Sur le cas de Mohamed Soumah, l’intermédiaire entre Jawad Bendaoud et Hasna Aït Boulahcen, le tribunal s’est montré plus ferme que le procureur lui-même. Le représentant du ministère public avait estimé que le prévenu ne savait pas que les «locataires» étaient terroristes, et avait donc réclamé quatre ans de prison. La présidente a au contraire assuré que Mohamed Soumah «ne pouvait ignorer que les fugitifs étaient des terroristes» et a donc condamné «Mouss» à cinq ans de prison ferme.

Enfin, le procureur avait réclamé une peine de cinq ans de prison assortie d’un mandat de dépôt à l’encontre de Youssef Aït Boulahcen, frère d’Hasna, jugé pour «non-dénonciation de crime terroriste . «On a affaire à un personnage qui fait froid dans le dos, [au] profil vraiment inquiétant», avait-il souligné. La présidente Isabelle Prévost-Desprez et ses assesseurs ont finalement choisi de condamner Youssef Aït Boulahcen à quatre ans de prison, dont un an avec sursis, sans mandat de dépôt. «Vous saviez que votre cousin était impliqué dans un nouveau projet d’attentat», a insisté la magistrate.

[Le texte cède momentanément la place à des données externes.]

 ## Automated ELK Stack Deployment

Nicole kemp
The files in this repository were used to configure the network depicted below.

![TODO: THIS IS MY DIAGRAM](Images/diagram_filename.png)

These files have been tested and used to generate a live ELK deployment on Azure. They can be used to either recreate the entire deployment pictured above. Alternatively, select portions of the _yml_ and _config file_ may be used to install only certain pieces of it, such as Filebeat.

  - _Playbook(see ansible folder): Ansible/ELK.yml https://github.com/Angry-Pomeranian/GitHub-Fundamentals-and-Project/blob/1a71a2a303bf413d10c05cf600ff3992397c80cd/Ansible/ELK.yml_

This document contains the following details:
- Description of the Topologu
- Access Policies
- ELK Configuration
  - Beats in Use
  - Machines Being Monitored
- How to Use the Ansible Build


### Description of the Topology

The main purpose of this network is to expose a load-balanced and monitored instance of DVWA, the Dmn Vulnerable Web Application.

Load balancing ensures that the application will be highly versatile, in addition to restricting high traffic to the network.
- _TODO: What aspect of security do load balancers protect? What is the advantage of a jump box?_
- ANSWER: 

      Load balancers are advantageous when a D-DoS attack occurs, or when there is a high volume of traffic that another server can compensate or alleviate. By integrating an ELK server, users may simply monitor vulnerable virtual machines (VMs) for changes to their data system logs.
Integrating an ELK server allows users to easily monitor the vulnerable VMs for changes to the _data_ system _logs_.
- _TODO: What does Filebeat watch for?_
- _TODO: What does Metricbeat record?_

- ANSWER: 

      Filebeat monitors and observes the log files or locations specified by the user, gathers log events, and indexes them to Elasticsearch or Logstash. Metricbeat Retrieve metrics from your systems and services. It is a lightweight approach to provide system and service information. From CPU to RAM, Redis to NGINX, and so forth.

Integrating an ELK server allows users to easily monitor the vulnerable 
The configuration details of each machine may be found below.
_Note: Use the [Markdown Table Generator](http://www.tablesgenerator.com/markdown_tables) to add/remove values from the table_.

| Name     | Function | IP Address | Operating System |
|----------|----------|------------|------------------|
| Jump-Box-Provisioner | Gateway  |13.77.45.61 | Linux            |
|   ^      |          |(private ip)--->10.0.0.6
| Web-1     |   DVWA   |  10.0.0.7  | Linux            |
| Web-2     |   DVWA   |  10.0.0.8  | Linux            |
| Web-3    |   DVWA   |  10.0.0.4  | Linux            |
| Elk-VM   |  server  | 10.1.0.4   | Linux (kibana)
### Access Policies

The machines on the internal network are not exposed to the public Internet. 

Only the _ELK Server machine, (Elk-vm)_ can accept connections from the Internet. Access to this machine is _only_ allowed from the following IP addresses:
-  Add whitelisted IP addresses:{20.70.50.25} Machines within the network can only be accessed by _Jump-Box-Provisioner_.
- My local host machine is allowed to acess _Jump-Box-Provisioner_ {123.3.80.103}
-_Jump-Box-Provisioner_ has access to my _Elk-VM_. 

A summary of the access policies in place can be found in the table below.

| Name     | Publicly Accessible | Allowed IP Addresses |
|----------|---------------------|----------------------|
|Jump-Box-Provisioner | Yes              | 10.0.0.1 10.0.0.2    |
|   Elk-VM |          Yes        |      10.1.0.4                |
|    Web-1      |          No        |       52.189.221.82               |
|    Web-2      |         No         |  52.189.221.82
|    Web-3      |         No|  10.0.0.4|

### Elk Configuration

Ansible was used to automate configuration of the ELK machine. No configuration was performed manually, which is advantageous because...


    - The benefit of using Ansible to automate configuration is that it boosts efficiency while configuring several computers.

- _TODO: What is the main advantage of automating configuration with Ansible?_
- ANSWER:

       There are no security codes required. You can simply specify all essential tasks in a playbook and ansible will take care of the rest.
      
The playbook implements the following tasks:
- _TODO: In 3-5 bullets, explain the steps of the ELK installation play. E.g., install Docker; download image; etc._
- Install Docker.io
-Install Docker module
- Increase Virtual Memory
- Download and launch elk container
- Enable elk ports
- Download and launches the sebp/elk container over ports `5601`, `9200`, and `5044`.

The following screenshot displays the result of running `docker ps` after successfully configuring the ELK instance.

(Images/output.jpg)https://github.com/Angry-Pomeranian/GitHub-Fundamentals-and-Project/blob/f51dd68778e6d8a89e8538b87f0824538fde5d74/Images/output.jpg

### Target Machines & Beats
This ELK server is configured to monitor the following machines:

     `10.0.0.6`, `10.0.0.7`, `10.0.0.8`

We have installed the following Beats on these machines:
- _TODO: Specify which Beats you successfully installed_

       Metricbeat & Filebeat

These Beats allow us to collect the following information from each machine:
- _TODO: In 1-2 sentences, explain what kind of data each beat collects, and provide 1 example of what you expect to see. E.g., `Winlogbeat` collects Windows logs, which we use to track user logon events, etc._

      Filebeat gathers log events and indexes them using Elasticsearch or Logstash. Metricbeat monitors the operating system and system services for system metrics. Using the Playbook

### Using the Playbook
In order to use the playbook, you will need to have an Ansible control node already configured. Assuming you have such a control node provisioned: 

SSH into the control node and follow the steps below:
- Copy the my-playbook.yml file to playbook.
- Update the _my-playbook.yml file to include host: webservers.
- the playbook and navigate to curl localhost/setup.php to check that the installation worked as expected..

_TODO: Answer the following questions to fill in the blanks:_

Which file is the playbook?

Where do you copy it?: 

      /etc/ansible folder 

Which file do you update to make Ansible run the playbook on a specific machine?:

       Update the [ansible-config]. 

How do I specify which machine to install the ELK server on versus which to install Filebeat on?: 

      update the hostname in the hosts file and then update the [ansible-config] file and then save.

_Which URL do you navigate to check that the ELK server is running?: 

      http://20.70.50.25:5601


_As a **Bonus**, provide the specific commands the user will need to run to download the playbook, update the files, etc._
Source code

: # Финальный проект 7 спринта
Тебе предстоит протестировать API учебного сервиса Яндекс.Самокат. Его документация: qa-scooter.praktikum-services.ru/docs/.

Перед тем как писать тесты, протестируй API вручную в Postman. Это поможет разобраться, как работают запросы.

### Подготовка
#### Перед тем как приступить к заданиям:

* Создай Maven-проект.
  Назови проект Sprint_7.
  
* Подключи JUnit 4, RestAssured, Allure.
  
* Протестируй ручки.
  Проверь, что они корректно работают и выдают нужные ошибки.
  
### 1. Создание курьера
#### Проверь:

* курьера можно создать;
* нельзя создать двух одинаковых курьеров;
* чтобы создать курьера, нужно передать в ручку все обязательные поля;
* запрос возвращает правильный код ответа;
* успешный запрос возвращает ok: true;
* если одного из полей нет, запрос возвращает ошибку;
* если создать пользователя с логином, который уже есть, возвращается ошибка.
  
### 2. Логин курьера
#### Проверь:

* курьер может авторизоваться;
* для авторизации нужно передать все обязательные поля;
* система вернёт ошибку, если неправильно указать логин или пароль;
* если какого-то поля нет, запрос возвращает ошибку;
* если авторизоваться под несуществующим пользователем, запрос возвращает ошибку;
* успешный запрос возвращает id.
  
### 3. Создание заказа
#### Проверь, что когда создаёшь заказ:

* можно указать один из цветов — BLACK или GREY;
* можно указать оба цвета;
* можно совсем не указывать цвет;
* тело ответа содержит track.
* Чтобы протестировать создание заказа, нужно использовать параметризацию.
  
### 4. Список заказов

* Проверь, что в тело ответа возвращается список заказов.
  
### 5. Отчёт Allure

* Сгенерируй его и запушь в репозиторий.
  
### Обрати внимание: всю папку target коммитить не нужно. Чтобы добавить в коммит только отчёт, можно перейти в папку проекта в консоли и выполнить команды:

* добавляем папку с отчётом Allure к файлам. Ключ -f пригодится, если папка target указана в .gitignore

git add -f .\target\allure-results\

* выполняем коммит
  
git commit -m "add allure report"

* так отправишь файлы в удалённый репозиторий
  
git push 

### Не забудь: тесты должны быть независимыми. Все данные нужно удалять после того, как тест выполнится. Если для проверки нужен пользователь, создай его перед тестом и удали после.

«J’ai envie de faire justice moi-même»

Dès l’annonce du jugement, les réactions ont fusé, tant au Palais de justice que sur les réseaux sociaux. «Je ne m’y attendais pas», a ainsi déclaré au Figaro le père d’une des victimes du Bataclan, sous le choc de la relaxe de Jawad Bendaoud. «Je n’ai jamais vu ça, c’est un scandale. Jawad a embobiné tout le monde. Je suis révolté, j’ai envie de faire justice moi-même.»

Un procès, deux semaines, trois prévenus…

Rarement un procès en correctionnelle aura pris une telle ampleur. Pendant deux semaines, le Palais de justice de Paris a mobilisé trois salles pour accueillir les 3 prévenus, 120 avocats, 150 journalistes accrédités et 687 parties civiles, même si nombre de ces dernières n’ont pas pu, ou pas voulu, assister aux audiences. Des dizaines d’avocats de victimes se sont réunis dans un collectif pour organiser plus efficacement leur travail avant et pendant le procès.

Face à une présidente imposant le respect, chacun des trois prévenus a vite démontré sa personnalité – ou son rôle: un Youssef Aït Boulahcen discret et policé au premier rang, un Mohamed Soumah la plupart du temps calme mais sombrant parfois dans la vulgarité, et un Jawad Bendaoud énervé et volubile dans le box. Le public a eu droit à quelques surprises: les menaces du «logeur de Daech» envers un avocat, la dispute entre plusieurs avocats, la violente altercation entre Jawad Bendaoud et Mohamed Soumah dans leur box, l’intervention de la ministre de la Justice, les réquisitions du procureur jugées peu sévères,…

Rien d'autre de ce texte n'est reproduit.